[Plain-text document sources]
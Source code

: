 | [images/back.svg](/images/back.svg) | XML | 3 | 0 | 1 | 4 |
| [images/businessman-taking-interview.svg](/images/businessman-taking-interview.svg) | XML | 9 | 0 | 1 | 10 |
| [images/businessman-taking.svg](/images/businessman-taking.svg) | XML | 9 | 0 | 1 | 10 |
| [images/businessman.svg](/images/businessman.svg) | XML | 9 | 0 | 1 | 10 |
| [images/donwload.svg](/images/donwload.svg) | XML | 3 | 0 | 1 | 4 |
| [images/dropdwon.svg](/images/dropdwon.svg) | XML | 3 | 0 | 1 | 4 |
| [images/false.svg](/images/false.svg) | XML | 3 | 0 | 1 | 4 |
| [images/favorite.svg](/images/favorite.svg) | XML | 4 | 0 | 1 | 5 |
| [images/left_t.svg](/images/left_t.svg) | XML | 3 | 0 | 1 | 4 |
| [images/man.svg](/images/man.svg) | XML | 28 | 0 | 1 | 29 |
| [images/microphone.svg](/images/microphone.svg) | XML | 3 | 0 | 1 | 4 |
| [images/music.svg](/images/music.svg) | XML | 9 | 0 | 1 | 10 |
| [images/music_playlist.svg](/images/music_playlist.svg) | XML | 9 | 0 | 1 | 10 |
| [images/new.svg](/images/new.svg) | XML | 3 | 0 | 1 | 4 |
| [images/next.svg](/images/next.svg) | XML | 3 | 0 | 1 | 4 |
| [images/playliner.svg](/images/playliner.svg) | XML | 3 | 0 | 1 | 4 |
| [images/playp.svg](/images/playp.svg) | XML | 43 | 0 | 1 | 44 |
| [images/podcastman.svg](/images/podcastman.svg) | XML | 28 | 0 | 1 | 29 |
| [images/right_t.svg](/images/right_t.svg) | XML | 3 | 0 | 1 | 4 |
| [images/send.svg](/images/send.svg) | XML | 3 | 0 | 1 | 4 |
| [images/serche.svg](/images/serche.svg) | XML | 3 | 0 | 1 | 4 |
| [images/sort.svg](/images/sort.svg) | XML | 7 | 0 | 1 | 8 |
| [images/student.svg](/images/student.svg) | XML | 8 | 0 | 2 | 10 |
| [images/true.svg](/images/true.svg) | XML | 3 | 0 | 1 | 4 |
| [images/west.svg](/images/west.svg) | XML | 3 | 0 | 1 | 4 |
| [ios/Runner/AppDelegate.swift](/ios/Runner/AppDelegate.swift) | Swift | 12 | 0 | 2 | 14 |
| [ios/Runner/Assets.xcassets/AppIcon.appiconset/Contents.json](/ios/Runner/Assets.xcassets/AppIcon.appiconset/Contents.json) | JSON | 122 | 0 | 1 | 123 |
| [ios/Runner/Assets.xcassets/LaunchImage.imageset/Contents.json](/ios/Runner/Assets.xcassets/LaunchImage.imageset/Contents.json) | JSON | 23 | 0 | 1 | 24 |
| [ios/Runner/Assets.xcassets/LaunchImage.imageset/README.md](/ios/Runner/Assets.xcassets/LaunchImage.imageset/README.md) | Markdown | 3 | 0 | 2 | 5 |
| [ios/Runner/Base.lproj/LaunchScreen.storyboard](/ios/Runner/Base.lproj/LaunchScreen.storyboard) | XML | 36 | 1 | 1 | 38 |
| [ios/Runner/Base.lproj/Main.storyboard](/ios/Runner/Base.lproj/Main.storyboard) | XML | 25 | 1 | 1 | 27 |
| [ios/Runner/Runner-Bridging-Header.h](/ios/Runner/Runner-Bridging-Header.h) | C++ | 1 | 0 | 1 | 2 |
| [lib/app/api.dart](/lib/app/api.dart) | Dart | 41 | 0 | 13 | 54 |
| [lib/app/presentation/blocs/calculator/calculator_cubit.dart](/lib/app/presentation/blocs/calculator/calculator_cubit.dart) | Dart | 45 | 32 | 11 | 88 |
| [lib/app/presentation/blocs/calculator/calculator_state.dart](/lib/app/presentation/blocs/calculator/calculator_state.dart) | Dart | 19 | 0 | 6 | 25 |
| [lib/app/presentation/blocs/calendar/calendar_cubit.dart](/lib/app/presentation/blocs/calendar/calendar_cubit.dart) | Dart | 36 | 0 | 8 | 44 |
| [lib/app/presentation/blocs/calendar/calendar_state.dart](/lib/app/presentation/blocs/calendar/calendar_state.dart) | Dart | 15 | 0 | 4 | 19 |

* **Exercise details**
Quote every line of the data, word for word.

* **Written answer**
Source code

: | [images/back.svg](/images/back.svg) | XML | 3 | 0 | 1 | 4 |
| [images/businessman-taking-interview.svg](/images/businessman-taking-interview.svg) | XML | 9 | 0 | 1 | 10 |
| [images/businessman-taking.svg](/images/businessman-taking.svg) | XML | 9 | 0 | 1 | 10 |
| [images/businessman.svg](/images/businessman.svg) | XML | 9 | 0 | 1 | 10 |
| [images/donwload.svg](/images/donwload.svg) | XML | 3 | 0 | 1 | 4 |
| [images/dropdwon.svg](/images/dropdwon.svg) | XML | 3 | 0 | 1 | 4 |
| [images/false.svg](/images/false.svg) | XML | 3 | 0 | 1 | 4 |
| [images/favorite.svg](/images/favorite.svg) | XML | 4 | 0 | 1 | 5 |
| [images/left_t.svg](/images/left_t.svg) | XML | 3 | 0 | 1 | 4 |
| [images/man.svg](/images/man.svg) | XML | 28 | 0 | 1 | 29 |
| [images/microphone.svg](/images/microphone.svg) | XML | 3 | 0 | 1 | 4 |
| [images/music.svg](/images/music.svg) | XML | 9 | 0 | 1 | 10 |
| [images/music_playlist.svg](/images/music_playlist.svg) | XML | 9 | 0 | 1 | 10 |
| [images/new.svg](/images/new.svg) | XML | 3 | 0 | 1 | 4 |
| [images/next.svg](/images/next.svg) | XML | 3 | 0 | 1 | 4 |
| [images/playliner.svg](/images/playliner.svg) | XML | 3 | 0 | 1 | 4 |
| [images/playp.svg](/images/playp.svg) | XML | 43 | 0 | 1 | 44 |
| [images/podcastman.svg](/images/podcastman.svg) | XML | 28 | 0 | 1 | 29 |
| [images/right_t.svg](/images/right_t.svg) | XML | 3 | 0 | 1 | 4 |
| [images/send.svg](/images/send.svg) | XML | 3 | 0 | 1 | 4 |
| [images/serche.svg](/images/serche.svg) | XML | 3 | 0 | 1 | 4 |
| [images/sort.svg](/images/sort.svg) | XML | 7 | 0 | 1 | 8 |
| [images/student.svg](/images/student.svg) | XML | 8 | 0 | 2 | 10 |
| [images/true.svg](/images/true.svg) | XML | 3 | 0 | 1 | 4 |
| [images/west.svg](/images/west.svg) | XML | 3 | 0 | 1 | 4 |
| [ios/Runner/AppDelegate.swift](/ios/Runner/AppDelegate.swift) | Swift | 12 | 0 | 2 | 14 |
| [ios/Runner/Assets.xcassets/AppIcon.appiconset/Contents.json](/ios/Runner/Assets.xcassets/AppIcon.appiconset/Contents.json) | JSON | 122 | 0 | 1 | 123 |
| [ios/Runner/Assets.xcassets/LaunchImage.imageset/Contents.json](/ios/Runner/Assets.xcassets/LaunchImage.imageset/Contents.json) | JSON | 23 | 0 | 1 | 24 |
| [ios/Runner/Assets.xcassets/LaunchImage.imageset/README.md](/ios/Runner/Assets.xcassets/LaunchImage.imageset/README.md) | Markdown | 3 | 0 | 2 | 5 |
| [ios/Runner/Base.lproj/LaunchScreen.storyboard](/ios/Runner/Base.lproj/LaunchScreen.storyboard) | XML | 36 | 1 | 1 | 38 |
| [ios/Runner/Base.lproj/Main.storyboard](/ios/Runner/Base.lproj/Main.storyboard) | XML | 25 | 1 | 1 | 27 |
| [ios/Runner/Runner-Bridging-Header.h](/ios/Runner/Runner-Bridging-Header.h) | C++ | 1 | 0 | 1 | 2 |
| [lib/app/api.dart](/lib/app/api.dart) | Dart | 41 | 0 | 13 | 54 |
| [lib/app/presentation/blocs/calculator/calculator_cubit.dart](/lib/app/presentation/blocs/calculator/calculator_cubit.dart) | Dart | 45 | 32 | 11 | 88 |
| [lib/app/presentation/blocs/calculator/calculator_state.dart](/lib/app/presentation/blocs/calculator/calculator_state.dart) | Dart | 19 | 0 | 6 | 25 |
| [lib/app/presentation/blocs/calendar/calendar_cubit.dart](/lib/app/presentation/blocs/calendar/calendar_cubit.dart) | Dart | 36 | 0 | 8 | 44 |
| [lib/app/presentation/blocs/calendar/calendar_state.dart](/lib/app/presentation/blocs/calendar/calendar_state.dart) | Dart | 15 | 0 | 4 | 19 |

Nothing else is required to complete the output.